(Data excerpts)
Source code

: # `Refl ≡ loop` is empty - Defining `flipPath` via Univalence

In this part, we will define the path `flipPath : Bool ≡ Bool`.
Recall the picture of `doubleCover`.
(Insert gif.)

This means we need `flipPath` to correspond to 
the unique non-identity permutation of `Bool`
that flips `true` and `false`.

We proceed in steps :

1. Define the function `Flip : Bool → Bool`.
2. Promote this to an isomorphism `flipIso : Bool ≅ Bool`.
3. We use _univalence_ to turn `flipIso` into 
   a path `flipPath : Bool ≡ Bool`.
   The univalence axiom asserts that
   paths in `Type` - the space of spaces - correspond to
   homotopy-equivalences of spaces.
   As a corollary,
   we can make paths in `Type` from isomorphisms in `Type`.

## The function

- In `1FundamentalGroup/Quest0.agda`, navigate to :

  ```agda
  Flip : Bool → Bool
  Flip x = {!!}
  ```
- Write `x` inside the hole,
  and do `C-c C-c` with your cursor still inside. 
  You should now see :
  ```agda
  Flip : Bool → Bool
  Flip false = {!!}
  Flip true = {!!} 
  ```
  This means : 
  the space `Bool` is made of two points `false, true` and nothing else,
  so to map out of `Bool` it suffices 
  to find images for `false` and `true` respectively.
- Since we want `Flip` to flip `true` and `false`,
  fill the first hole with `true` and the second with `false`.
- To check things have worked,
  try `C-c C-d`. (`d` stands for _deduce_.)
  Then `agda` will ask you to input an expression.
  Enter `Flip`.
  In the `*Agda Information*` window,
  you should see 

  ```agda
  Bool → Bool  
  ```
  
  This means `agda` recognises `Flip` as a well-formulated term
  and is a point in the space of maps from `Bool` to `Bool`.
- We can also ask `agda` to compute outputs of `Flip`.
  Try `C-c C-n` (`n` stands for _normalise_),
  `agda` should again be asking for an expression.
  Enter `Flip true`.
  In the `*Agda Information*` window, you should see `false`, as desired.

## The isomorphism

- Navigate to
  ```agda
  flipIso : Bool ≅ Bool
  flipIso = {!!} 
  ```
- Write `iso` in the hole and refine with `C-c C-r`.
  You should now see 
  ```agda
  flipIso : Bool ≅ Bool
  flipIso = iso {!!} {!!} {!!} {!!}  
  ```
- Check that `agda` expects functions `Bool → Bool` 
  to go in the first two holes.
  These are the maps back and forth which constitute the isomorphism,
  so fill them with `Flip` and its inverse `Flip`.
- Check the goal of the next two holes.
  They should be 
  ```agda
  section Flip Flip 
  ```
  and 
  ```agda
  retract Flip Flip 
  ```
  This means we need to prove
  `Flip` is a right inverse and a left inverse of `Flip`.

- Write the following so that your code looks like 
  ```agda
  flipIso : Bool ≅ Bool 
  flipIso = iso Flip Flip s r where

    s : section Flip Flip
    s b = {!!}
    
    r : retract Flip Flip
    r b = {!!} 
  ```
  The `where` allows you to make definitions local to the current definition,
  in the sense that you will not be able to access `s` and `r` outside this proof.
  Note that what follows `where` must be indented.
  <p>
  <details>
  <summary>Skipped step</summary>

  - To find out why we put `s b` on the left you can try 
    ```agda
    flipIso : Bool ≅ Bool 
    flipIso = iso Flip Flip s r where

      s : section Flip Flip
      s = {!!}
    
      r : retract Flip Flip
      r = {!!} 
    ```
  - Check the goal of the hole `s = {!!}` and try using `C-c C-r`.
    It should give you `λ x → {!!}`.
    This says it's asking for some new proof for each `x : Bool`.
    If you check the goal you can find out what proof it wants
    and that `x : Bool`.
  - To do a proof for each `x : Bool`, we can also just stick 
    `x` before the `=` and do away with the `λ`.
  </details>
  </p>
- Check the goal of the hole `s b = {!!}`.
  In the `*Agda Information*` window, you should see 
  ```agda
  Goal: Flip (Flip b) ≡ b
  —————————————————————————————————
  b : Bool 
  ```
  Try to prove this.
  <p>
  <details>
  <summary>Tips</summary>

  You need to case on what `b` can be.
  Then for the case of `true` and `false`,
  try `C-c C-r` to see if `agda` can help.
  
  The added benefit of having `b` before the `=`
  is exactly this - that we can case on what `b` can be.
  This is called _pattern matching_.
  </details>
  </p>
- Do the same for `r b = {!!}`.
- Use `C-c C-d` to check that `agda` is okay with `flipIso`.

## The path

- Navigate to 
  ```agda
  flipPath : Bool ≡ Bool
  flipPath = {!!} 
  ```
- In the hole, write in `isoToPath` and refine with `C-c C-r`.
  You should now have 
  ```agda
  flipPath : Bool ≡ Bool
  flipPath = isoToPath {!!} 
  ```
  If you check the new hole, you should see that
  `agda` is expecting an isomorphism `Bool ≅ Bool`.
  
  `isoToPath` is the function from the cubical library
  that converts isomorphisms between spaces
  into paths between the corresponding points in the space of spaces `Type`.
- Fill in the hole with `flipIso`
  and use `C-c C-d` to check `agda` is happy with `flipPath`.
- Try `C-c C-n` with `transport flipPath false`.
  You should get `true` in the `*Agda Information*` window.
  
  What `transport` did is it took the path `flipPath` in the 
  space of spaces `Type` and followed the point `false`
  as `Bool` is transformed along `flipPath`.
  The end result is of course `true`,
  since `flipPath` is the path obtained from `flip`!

*How to complete this task:* Your reply should be one number, the count of lines in the data that include the word "false".

*Task response:* 10